(Saved entries)
--

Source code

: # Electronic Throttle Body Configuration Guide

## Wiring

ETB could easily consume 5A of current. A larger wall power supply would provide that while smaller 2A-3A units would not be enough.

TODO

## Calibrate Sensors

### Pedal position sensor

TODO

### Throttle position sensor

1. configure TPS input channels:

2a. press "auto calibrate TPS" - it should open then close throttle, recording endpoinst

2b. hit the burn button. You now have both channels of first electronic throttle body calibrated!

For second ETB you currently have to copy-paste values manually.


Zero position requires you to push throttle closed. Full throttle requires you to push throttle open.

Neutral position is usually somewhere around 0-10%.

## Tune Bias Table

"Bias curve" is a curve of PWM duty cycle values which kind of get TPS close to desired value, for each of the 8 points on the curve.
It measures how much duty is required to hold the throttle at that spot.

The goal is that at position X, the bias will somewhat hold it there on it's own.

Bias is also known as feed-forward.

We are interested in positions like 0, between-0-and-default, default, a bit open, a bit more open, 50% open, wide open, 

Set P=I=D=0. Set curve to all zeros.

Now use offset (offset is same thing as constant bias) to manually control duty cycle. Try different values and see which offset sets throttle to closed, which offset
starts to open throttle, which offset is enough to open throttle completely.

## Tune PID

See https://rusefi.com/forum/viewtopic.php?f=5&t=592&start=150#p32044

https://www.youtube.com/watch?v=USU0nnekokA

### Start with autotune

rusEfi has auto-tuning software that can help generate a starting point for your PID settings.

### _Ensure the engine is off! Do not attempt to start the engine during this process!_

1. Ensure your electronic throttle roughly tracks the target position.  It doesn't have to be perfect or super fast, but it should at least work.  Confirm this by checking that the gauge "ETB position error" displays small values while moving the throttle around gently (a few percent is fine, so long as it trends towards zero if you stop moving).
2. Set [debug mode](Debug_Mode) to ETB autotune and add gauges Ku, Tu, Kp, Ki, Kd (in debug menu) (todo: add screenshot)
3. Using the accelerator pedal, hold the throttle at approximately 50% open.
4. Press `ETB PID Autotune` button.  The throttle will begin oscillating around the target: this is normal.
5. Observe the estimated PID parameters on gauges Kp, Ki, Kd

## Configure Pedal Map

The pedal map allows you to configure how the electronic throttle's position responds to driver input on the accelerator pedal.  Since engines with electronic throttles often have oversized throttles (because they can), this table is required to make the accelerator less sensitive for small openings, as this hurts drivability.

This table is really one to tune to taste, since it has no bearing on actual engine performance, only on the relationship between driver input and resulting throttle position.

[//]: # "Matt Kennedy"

--

#### [GOAL OF THE EXERCISE]
Retype, exactly as written, each line from the one that has "The pedal map" to the bottom of the entries above, and include both of those lines.

#### [RESPONSE FOR THIS EXERCISE]
The pedal map allows you to configure how the electronic throttle's position responds to driver input on the accelerator pedal.  Since engines with electronic throttles often have oversized throttles (because they can), this table is required to make the accelerator less sensitive for small openings, as this hurts drivability.

This table is really one to tune to taste, since it has no bearing on actual engine performance, only on the relationship between driver input and resulting throttle position.

[//]: # "Matt Kennedy"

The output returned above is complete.